# WHAT TO PRODUCE:
In the entries below, find every line holding the string "your" and collect it.
────────────────────────────────────────
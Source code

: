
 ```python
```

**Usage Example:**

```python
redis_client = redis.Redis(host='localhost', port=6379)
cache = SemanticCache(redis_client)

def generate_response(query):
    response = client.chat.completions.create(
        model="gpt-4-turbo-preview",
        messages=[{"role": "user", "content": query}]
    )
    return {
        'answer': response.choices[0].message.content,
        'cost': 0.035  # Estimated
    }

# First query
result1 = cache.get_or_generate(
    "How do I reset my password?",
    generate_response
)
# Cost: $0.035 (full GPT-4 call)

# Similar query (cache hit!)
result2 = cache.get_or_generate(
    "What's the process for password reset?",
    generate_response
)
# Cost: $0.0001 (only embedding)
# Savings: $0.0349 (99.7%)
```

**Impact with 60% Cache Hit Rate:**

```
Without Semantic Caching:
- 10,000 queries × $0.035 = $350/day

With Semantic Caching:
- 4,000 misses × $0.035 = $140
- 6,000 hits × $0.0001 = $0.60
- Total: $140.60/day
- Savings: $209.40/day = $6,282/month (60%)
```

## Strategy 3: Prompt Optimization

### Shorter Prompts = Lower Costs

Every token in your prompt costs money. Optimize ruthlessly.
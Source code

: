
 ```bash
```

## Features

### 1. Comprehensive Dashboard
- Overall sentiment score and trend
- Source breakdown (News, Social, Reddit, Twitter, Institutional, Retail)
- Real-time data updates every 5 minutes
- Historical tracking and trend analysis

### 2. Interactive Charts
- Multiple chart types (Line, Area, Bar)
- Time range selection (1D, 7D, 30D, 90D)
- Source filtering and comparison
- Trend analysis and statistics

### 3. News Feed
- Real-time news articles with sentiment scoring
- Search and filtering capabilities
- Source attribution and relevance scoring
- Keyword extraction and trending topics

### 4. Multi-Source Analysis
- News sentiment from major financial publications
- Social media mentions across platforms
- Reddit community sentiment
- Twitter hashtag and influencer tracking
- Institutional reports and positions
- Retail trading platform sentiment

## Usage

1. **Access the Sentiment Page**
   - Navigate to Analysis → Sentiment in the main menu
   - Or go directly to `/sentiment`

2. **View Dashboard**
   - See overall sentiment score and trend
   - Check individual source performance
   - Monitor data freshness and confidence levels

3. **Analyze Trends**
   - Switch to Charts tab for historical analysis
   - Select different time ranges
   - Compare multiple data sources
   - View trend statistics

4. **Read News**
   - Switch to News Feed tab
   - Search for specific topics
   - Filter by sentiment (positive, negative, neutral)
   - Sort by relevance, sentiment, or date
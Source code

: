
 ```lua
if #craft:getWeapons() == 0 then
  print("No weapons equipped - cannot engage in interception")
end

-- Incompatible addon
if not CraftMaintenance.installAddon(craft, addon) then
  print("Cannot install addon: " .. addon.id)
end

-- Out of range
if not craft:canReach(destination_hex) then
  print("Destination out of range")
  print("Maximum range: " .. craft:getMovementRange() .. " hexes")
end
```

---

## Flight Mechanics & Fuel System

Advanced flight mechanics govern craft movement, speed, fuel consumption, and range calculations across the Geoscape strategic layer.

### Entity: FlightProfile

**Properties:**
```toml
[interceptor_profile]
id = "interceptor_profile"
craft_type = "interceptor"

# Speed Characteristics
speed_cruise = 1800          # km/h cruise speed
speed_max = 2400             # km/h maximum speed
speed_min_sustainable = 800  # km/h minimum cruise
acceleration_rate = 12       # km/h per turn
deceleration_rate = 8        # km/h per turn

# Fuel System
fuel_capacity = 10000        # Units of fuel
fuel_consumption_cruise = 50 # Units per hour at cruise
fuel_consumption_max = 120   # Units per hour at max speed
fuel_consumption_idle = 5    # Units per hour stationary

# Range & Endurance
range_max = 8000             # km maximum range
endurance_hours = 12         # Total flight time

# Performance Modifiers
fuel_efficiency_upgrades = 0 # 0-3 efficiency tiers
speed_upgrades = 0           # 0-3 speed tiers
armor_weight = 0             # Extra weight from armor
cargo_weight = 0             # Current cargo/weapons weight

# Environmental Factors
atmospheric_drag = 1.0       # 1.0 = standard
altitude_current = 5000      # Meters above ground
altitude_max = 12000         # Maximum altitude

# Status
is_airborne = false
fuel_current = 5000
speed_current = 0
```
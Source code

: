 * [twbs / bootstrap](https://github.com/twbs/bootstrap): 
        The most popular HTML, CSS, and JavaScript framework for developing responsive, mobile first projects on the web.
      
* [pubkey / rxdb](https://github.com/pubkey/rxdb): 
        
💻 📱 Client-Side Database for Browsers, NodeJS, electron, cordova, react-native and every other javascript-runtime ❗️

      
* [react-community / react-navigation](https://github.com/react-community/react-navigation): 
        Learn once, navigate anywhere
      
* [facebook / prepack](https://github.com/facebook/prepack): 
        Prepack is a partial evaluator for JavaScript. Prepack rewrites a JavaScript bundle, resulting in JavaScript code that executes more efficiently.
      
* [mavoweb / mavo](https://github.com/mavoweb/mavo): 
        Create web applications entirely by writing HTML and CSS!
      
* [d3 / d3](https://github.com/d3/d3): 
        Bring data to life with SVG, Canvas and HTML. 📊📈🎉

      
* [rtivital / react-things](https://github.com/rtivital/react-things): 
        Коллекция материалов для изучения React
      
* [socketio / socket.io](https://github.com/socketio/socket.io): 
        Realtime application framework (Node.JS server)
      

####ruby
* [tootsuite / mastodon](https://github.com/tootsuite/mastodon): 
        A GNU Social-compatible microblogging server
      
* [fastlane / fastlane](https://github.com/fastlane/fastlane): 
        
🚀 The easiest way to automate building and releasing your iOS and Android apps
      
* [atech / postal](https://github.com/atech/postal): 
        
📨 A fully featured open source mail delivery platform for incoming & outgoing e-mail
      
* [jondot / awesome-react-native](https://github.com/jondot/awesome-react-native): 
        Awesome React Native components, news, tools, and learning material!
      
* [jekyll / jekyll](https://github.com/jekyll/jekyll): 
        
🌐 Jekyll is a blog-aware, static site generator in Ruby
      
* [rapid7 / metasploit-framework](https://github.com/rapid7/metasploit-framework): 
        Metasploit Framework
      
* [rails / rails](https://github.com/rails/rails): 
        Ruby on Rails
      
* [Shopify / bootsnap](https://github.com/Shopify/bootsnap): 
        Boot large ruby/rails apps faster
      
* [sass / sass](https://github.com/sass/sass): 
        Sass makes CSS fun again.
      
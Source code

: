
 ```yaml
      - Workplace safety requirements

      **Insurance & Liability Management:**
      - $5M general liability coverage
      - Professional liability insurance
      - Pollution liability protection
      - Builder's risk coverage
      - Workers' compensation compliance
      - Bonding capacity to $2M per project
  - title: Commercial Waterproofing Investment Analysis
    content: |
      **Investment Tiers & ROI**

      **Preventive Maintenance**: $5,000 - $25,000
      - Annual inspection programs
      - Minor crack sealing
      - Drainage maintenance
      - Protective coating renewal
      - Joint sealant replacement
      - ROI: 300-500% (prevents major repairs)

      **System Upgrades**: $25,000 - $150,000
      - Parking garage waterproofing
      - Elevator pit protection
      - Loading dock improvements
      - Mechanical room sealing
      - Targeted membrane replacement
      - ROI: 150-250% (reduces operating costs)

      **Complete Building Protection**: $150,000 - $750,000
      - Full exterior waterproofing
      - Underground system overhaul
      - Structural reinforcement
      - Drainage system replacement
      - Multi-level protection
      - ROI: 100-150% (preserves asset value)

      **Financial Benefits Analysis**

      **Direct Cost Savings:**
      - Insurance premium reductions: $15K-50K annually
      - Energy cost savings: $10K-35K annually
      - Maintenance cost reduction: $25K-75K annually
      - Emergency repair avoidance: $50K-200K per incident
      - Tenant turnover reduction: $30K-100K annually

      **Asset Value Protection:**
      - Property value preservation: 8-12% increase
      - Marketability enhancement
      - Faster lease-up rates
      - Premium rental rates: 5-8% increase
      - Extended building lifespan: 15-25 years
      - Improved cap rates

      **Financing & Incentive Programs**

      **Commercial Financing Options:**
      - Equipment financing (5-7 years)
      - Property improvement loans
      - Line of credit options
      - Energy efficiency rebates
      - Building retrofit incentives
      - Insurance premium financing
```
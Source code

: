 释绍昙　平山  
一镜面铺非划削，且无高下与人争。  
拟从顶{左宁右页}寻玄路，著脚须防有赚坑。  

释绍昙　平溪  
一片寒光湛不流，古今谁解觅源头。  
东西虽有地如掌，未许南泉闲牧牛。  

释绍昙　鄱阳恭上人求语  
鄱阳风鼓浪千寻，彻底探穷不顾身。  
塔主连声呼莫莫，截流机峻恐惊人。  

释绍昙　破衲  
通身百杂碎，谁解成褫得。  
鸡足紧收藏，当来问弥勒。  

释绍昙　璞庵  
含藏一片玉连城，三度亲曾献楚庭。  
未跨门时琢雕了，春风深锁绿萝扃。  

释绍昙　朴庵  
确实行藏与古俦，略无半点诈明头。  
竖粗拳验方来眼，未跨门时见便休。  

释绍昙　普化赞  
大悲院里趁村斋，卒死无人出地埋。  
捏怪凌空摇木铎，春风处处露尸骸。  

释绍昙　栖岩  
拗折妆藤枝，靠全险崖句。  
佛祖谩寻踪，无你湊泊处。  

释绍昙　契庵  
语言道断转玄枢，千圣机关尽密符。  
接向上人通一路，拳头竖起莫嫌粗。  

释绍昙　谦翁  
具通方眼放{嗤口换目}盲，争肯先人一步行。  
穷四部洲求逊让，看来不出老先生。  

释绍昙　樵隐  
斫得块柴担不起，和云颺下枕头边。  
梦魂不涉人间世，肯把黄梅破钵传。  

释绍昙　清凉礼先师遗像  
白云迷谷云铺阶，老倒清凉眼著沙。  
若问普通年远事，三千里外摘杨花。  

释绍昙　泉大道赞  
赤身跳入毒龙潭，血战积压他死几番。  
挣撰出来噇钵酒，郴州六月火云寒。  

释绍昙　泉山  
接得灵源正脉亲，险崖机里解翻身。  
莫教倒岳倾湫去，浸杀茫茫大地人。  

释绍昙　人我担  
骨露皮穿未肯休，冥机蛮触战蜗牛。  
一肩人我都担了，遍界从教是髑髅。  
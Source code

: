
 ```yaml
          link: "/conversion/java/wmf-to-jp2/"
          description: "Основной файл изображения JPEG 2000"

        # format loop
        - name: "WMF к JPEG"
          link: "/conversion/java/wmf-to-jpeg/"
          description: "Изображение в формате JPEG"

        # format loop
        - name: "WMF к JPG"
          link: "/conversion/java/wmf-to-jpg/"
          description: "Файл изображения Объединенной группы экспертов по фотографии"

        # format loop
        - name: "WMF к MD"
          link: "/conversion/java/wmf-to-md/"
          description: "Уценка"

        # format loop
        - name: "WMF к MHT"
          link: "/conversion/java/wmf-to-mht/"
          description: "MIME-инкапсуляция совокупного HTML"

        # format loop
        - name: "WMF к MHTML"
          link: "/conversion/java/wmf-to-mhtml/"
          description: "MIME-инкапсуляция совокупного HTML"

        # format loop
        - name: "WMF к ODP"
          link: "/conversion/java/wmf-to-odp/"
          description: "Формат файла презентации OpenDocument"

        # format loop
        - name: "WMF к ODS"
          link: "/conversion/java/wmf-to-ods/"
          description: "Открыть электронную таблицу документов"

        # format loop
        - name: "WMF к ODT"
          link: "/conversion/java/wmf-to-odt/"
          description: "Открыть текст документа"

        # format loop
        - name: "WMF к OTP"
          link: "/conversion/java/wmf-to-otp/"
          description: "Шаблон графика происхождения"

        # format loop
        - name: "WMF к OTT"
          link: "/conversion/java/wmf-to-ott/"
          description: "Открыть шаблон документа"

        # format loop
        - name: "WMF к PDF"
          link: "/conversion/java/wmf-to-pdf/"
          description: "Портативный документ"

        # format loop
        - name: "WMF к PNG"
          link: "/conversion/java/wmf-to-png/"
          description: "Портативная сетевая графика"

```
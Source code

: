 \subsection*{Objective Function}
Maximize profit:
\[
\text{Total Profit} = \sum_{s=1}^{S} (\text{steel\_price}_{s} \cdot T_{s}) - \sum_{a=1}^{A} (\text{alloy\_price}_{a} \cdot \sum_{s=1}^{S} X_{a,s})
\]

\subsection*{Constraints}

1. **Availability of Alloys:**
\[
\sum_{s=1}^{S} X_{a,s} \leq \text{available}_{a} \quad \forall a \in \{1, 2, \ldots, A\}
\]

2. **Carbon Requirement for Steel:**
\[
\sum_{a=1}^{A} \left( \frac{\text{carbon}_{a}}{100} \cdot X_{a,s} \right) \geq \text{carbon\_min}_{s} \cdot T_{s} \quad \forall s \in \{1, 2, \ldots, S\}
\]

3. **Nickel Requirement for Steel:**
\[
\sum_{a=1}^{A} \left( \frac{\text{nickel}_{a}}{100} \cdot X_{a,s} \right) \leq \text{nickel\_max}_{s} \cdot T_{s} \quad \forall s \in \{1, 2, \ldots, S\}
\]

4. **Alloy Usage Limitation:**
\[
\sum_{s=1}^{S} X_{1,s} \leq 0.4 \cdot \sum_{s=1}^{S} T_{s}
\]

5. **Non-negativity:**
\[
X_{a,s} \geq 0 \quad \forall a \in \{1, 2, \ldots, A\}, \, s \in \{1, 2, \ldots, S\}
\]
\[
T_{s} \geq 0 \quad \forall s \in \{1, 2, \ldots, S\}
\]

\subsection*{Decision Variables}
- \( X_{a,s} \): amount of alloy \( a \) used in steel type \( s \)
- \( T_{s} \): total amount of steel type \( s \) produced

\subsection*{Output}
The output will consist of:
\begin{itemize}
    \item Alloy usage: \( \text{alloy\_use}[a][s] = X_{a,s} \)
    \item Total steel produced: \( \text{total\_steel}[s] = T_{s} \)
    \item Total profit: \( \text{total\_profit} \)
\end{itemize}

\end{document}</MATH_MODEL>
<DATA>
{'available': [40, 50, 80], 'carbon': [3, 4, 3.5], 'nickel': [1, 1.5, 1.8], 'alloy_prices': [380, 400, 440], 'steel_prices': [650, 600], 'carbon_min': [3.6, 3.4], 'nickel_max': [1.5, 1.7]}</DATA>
────────────────────────────────────────
# OUTPUT OF THE TASK:
Every token in your prompt costs money. Optimize ruthlessly.
🚀 The easiest way to automate building and releasing your iOS and Android apps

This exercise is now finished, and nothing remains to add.